◆ TASK STATEMENT
The answer should be one number: how many lines in the records below contain the word "image".

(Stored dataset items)
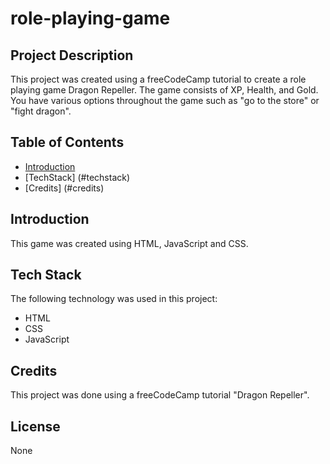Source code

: # role-playing-game

## Project Description

This project was created using a freeCodeCamp tutorial to create a role playing game Dragon Repeller. The game consists of XP, Health, and Gold. You have various options throughout the game such as "go to the store" or "fight dragon".

## Table of Contents

- [Introduction](#introduction)
- [TechStack] (#techstack)
- [Credits] (#credits)

## Introduction

This game was created using HTML, JavaScript and CSS.

## Tech Stack

The following technology was used in this project:

- HTML
- CSS
- JavaScript

## Credits

This project was done using a freeCodeCamp tutorial "Dragon Repeller".

## License

None
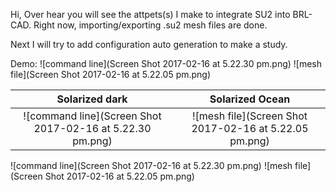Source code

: Hi,
Over hear you will see the attpets(s) I make to integrate SU2 into BRL-CAD.
Right now, importing/exporting .su2 mesh files are done.

Next I will try to add configuration auto generation to make a study.

Demo:
![command line](Screen Shot 2017-02-16 at 5.22.30 pm.png)
![mesh file](Screen Shot 2017-02-16 at 5.22.05 pm.png)

Solarized dark             |  Solarized Ocean
:-------------------------:|:-------------------------:
![command line](Screen Shot 2017-02-16 at 5.22.30 pm.png)  |  ![mesh file](Screen Shot 2017-02-16 at 5.22.05 pm.png)

![command line](Screen Shot 2017-02-16 at 5.22.30 pm.png) ![mesh file](Screen Shot 2017-02-16 at 5.22.05 pm.png)
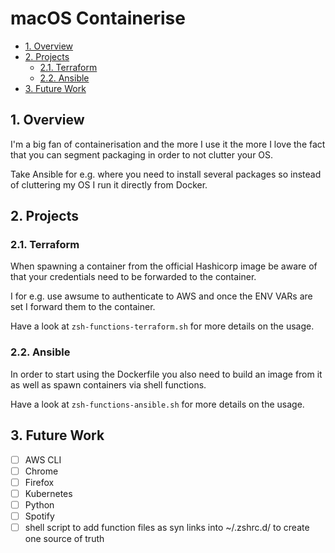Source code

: # macOS Containerise

- [1. Overview](#1-overview)
- [2. Projects](#2-projects)
  - [2.1. Terraform](#21-terraform)
  - [2.2. Ansible](#22-ansible)
- [3. Future Work](#3-future-work)

## 1. Overview

I'm a big fan of containerisation and the more I use it the more I love the fact that you can segment packaging in order to not clutter your OS.

Take Ansible for e.g. where you need to install several packages so instead of cluttering my OS I run it directly from Docker.

## 2. Projects

### 2.1. Terraform

When spawning a container from the official Hashicorp image be aware of that your credentials need to be forwarded to the container.

I for e.g. use awsume to authenticate to AWS and once the ENV VARs are set I forward them to the container.

Have a look at `zsh-functions-terraform.sh` for more details on the usage.

### 2.2. Ansible

In order to start using the Dockerfile you also need to build an image from it as well as spawn containers via shell functions.

Have a look at `zsh-functions-ansible.sh` for more details on the usage.

## 3. Future Work

- [ ] AWS CLI
- [ ] Chrome
- [ ] Firefox
- [ ] Kubernetes
- [ ] Python
- [ ] Spotify
- [ ] shell script to add function files as syn links into ~/.zshrc.d/ to create one source of truth
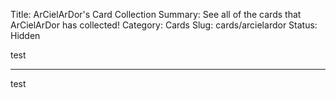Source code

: Title: ArCielArDor's Card Collection
Summary: See all of the cards that ArCielArDor has collected!
Category: Cards
Slug: cards/arcielardor
Status: Hidden

test

---
test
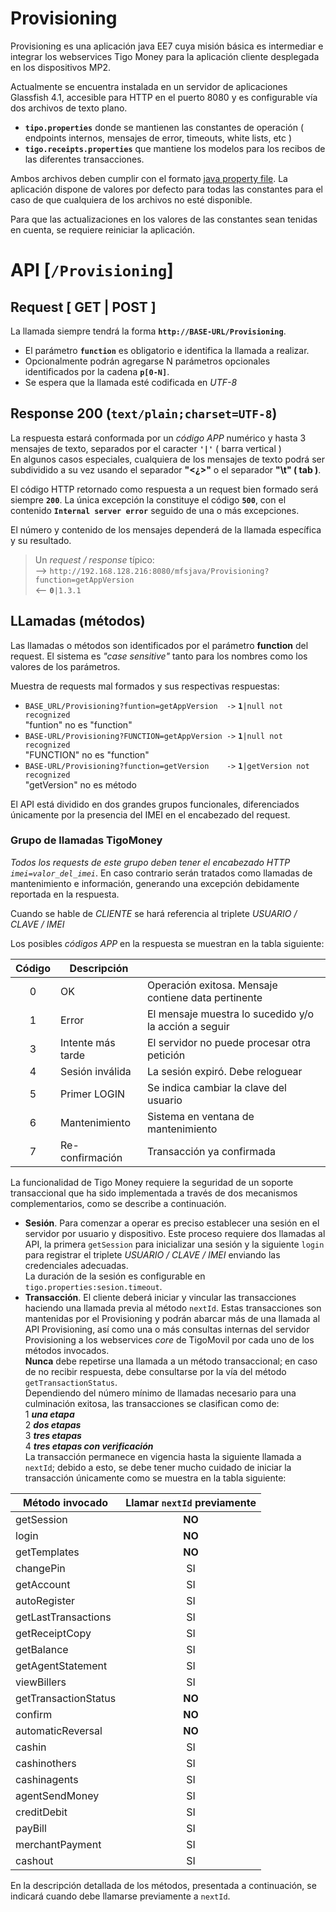 # Provisioning

Provisioning es una aplicación java EE7 cuya misión básica es intermediar e integrar los webservices Tigo Money para
la aplicación cliente desplegada en los dispositivos MP2.

Actualmente se encuentra instalada en un servidor de aplicaciones Glassfish 4.1, accesible para HTTP en el puerto 8080
y es configurable vía dos archivos de texto plano.
* **`tipo.properties`** donde se mantienen las constantes de operación ( endpoints internos, mensajes de error,
timeouts, white lists, etc )
* **`tigo.receipts.properties`** que mantiene los modelos para los recibos de las diferentes transacciones.

Ambos archivos deben cumplir con el formato
[java property file](https://docs.oracle.com/cd/E23095_01/Platform.93/ATGProgGuide/html/s0204propertiesfileformat01.html).
La aplicación dispone de valores por defecto para todas las constantes para el caso de que cualquiera de los archivos
no esté disponible.

Para que las actualizaciones en los valores de las constantes sean tenidas en cuenta, se requiere reiniciar la aplicación.

# API [`/Provisioning`]

## Request [ GET | POST ]

La llamada siempre tendrá la forma **`http://BASE-URL/Provisioning`**.

* El parámetro **`function`** es obligatorio e identifica la llamada a realizar.
* Opcionalmente podrán agregarse N parámetros opcionales identificados por la cadena **`p[0-N]`**.
* Se espera que la llamada esté codificada en *UTF-8*

## Response 200 (`text/plain;charset=UTF-8`)

La respuesta estará conformada por un *código APP* numérico y hasta 3 mensajes de texto, separados por el caracter **`'|'`**
( barra vertical )  
En algunos casos especiales, cualquiera de los mensajes de texto podrá ser subdividido a su vez usando el separador **"<¿>"**
o el separador **"\t" ( tab )**.

El código HTTP retornado como respuesta a un request bien formado será siempre **`200`**.
La única excepción la constituye el código **`500`**, con el contenido **`Internal server error`** seguido de una o más
excepciones.

El número y contenido de los mensajes dependerá de la llamada específica y su resultado.

>Un *request / response* típico:  
--> `http://192.168.128.216:8080/mfsjava/Provisioning?function=getAppVersion`  
<-- **`0`**`|1.3.1`

## LLamadas (métodos)

Las llamadas o métodos son identificados por el parámetro **function** del request. El sistema es *"case sensitive"* tanto
para los nombres como los valores de los parámetros.

Muestra de requests mal formados y sus respectivas respuestas:

* `BASE_URL/Provisioning?funtion=getAppVersion  ->` **`1`**`|null not recognized`
<br>"funtion" no es "function"
* `BASE-URL/Provisioning?FUNCTION=getAppVersion ->` **`1`**`|null not recognized`
<br>"FUNCTION" no es "function"
* `BASE-URL/Provisioning?function=getVersion    ->` **`1`**`|getVersion not recognized`
<br>"getVersion" no es método

El API está dividido en dos grandes grupos funcionales, diferenciados únicamente por la presencia del IMEI en el encabezado
del request.

### Grupo de llamadas TigoMoney

*Todos los requests de este grupo deben tener el encabezado HTTP `imei=valor_del_imei`*. En caso contrario serán tratados
como llamadas de mantenimiento e información, generando una excepción debidamente reportada en la respuesta.

Cuando se hable de *CLIENTE* se hará referencia al triplete *USUARIO / CLAVE / IMEI*

Los posibles *códigos APP* en la respuesta se muestran en la tabla siguiente:

Código|Descripción||
:----:|-----------|-|
0|OK|Operación exitosa. Mensaje contiene data pertinente
1|Error|El mensaje muestra lo sucedido y/o la acción a seguir
3|Intente más tarde|El servidor no puede procesar otra petición
4|Sesión inválida|La sesión expiró. Debe reloguear
5|Primer LOGIN|Se indica cambiar la clave del usuario
6|Mantenimiento|Sistema en ventana de mantenimiento
7|Re-confirmación|Transacción ya confirmada

La funcionalidad de Tigo Money requiere la seguridad de un soporte transaccional que ha sido implementada a través de dos
mecanismos complementarios, como se describe a continuación.

* **Sesión**. Para comenzar a operar es preciso establecer una sesión en el servidor por usuario y dispositivo.
Este proceso requiere dos llamadas al API, la primera `getSession` para inicializar una sesión y la siguiente `login` para registrar
el triplete *USUARIO / CLAVE / IMEI* enviando las credenciales adecuadas.  
La duración de la sesión es configurable en `tigo.properties:sesion.timeout`.
* **Transacción**. El cliente deberá iniciar y vincular las transacciones haciendo una llamada previa al método `nextId`. Estas
transacciones son mantenidas por el Provisioning y podrán abarcar más de una llamada al API Provisioning, así como una o más
consultas internas del servidor Provisioning a los webservices *core* de TigoMovil por cada uno de los métodos invocados.  
**Nunca** debe repetirse una llamada a un método transaccional; en caso de no recibir respuesta, debe consultarse por la vía
del método `getTransactionStatus`.  
Dependiendo del número mínimo de llamadas necesario para una culminación exitosa, las transacciones se clasifican como de:  
   1 ***una etapa***  
   2 ***dos etapas***  
   3 ***tres etapas***  
   4 ***tres etapas con verificación***  
La transacción permanece en vigencia hasta la siguiente llamada a `nextId`; debido a esto, se debe tener mucho cuidado de iniciar
la transacción únicamente como se muestra en la tabla siguiente:

Método invocado|Llamar `nextId` previamente
------|:---------:
getSession|**NO**
login|**NO**
getTemplates|**NO**
changePin|SI
getAccount|SI
autoRegister|SI
getLastTransactions|SI
getReceiptCopy|SI
getBalance|SI
getAgentStatement|SI
viewBillers|SI
getTransactionStatus|**NO**
confirm|**NO**
automaticReversal|**NO**
cashin|SI
cashinothers|SI
cashinagents|SI
agentSendMoney|SI
creditDebit|SI
payBill|SI
merchantPayment|SI
cashout|SI

En la descripción detallada de los métodos, presentada a continuación, se indicará cuando debe llamarse previamente a `nextId`.


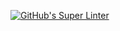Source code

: [![GitHub's Super Linter](https://github.com/com/ICS2O-Programming-NathanA/Assign-03-HTML-Cardio/workflows/GitHub's%20Super%20Linter/badge.svg)](https://github.com/com/ICS2O-Programming-NathanA/Assign-03-HTML-Cardio/actions)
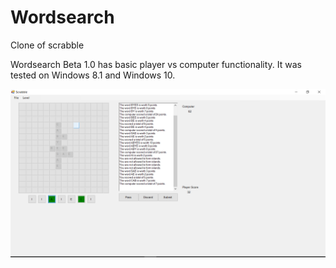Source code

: # Wordsearch
Clone of scrabble

Wordsearch Beta 1.0 has basic player vs computer functionality. It was tested on Windows 8.1 and Windows 10.

![Alt text](/wordsearch.png?raw=true "Wordsearch")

◆ RESULT BELOW
2